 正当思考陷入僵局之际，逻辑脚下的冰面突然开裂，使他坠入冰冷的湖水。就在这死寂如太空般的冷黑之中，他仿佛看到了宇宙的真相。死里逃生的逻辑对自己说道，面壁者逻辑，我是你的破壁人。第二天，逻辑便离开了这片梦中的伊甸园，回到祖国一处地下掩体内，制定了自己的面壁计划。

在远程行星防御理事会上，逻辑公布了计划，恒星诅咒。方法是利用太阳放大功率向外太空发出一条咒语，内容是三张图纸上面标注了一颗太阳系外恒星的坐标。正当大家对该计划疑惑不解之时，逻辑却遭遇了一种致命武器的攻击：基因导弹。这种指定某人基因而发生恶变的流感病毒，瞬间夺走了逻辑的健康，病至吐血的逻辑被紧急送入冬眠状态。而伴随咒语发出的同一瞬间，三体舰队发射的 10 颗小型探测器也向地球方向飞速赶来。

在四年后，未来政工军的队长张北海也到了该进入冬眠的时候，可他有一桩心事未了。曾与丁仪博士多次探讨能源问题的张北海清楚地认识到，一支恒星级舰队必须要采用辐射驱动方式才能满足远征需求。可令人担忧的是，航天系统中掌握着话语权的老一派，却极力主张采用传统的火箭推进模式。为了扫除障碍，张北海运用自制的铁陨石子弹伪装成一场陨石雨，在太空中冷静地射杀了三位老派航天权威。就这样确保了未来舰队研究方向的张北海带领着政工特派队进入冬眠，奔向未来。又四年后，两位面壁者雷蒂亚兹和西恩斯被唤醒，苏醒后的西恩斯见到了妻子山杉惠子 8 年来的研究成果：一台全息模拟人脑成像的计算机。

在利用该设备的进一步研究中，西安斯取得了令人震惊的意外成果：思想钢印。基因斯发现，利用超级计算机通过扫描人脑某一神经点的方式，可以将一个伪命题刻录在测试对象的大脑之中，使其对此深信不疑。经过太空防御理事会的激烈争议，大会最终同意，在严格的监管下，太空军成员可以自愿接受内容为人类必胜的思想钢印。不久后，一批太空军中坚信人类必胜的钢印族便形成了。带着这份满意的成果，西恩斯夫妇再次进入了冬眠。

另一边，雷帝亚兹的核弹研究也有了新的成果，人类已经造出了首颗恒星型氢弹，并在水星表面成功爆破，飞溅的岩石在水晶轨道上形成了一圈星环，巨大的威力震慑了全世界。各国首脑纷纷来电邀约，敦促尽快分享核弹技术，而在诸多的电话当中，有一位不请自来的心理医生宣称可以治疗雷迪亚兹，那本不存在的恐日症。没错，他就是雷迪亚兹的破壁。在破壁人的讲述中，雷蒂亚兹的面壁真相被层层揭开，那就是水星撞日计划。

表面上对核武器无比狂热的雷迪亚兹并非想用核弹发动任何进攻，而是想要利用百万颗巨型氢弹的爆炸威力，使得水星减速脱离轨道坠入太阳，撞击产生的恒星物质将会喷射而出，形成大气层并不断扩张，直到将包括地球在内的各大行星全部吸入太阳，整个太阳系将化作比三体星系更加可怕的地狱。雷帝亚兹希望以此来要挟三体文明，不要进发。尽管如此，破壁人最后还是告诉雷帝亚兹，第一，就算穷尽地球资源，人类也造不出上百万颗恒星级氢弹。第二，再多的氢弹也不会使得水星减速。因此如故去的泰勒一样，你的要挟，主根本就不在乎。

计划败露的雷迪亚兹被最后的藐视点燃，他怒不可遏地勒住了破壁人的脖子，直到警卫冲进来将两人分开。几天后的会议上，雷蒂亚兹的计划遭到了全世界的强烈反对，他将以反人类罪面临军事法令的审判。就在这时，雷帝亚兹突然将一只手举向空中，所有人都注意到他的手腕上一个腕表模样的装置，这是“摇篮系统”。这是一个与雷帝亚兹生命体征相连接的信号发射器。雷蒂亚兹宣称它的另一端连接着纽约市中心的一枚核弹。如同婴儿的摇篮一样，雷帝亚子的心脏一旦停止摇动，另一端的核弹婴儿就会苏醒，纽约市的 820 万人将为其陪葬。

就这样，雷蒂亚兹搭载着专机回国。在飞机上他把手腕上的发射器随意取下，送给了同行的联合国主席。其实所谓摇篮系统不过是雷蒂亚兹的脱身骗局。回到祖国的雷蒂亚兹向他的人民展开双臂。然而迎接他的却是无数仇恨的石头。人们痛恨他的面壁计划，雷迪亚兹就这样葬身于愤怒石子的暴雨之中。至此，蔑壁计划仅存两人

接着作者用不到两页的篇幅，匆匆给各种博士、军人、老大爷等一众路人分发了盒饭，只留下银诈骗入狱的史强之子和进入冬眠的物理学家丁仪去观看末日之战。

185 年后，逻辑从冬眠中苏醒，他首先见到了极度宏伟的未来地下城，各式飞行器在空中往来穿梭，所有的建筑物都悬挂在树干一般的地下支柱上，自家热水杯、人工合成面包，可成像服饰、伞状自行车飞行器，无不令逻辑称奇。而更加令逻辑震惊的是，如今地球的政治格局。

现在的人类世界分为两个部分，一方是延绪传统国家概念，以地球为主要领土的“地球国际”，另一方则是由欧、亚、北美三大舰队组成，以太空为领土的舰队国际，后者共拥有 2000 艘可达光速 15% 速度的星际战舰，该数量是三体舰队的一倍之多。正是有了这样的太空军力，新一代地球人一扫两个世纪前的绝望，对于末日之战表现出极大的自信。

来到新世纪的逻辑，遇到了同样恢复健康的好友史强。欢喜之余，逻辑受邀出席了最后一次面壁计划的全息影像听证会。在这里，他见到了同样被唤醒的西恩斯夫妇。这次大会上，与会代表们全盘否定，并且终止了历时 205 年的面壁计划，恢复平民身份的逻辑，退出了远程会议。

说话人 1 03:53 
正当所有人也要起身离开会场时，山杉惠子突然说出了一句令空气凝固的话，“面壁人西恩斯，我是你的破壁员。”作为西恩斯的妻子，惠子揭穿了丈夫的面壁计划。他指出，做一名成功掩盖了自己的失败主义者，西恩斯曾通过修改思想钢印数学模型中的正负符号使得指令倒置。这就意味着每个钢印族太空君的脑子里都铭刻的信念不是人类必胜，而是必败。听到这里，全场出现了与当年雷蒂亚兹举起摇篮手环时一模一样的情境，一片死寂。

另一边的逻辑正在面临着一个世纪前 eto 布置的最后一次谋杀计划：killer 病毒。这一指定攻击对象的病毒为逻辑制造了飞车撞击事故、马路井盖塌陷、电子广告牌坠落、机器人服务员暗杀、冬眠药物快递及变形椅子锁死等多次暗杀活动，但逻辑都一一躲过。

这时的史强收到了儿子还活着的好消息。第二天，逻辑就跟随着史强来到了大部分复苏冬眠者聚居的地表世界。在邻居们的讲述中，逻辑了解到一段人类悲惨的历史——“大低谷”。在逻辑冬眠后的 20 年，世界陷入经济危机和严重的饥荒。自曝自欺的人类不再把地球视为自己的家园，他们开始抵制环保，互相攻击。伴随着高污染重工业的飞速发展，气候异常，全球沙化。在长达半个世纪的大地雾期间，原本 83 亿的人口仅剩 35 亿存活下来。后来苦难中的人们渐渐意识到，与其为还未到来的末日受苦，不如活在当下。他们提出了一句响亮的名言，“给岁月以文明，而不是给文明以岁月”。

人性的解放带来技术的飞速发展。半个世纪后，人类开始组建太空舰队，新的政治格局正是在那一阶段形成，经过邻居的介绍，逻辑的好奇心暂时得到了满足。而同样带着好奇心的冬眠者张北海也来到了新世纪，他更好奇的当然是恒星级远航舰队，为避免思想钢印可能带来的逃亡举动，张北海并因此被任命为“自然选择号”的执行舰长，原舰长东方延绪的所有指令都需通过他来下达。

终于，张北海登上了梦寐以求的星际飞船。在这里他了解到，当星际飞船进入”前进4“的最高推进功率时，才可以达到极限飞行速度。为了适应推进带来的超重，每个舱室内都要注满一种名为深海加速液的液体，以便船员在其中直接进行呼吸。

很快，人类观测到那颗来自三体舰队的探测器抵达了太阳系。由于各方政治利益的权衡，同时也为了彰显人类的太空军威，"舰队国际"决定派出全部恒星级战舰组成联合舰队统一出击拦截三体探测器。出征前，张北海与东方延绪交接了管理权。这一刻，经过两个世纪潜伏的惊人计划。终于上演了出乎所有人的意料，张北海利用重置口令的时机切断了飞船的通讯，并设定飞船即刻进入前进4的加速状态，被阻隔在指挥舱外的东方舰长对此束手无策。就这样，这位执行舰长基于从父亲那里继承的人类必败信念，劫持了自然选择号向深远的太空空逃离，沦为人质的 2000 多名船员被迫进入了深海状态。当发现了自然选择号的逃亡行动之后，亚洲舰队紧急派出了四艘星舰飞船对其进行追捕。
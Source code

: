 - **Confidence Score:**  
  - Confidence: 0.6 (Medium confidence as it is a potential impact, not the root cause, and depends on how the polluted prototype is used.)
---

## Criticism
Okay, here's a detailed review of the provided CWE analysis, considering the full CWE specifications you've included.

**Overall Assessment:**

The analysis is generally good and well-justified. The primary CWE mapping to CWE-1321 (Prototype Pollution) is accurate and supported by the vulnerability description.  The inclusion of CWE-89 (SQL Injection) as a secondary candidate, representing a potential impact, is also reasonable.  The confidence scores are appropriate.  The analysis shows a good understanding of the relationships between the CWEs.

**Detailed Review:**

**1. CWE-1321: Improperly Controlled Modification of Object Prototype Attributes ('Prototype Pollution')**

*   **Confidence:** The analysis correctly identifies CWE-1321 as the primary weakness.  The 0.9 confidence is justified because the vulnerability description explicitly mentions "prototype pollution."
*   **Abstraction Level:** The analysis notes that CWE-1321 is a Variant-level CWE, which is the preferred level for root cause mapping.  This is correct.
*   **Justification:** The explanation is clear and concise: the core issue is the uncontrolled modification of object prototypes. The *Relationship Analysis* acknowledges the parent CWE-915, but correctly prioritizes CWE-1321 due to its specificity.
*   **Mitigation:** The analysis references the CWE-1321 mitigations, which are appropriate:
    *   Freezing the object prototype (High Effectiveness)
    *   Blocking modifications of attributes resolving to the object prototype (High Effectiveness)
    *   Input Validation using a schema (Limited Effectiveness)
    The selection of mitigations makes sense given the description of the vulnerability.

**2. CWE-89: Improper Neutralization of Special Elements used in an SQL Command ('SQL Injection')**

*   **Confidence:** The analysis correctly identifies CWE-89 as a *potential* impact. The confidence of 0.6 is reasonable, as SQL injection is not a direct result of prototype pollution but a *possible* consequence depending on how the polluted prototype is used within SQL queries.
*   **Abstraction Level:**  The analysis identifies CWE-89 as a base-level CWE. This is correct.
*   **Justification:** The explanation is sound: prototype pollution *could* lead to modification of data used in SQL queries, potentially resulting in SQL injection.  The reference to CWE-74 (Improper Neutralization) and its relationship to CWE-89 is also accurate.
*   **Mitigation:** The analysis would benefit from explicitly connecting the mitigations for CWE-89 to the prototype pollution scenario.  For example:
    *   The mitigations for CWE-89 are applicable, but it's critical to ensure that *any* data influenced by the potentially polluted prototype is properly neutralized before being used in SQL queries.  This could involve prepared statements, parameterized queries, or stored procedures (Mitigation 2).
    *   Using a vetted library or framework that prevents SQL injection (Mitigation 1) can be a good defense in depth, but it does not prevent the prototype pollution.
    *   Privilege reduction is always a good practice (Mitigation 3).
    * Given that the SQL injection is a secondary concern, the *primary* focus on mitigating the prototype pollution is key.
################
--- WHAT THIS TASK INVOLVES ---
Above are some records; copy each line there that contains "High".

--- EXERCISE RESULT ---
    *   Freezing the object prototype (High Effectiveness)
    *   Blocking modifications of attributes resolving to the object prototype (High Effectiveness)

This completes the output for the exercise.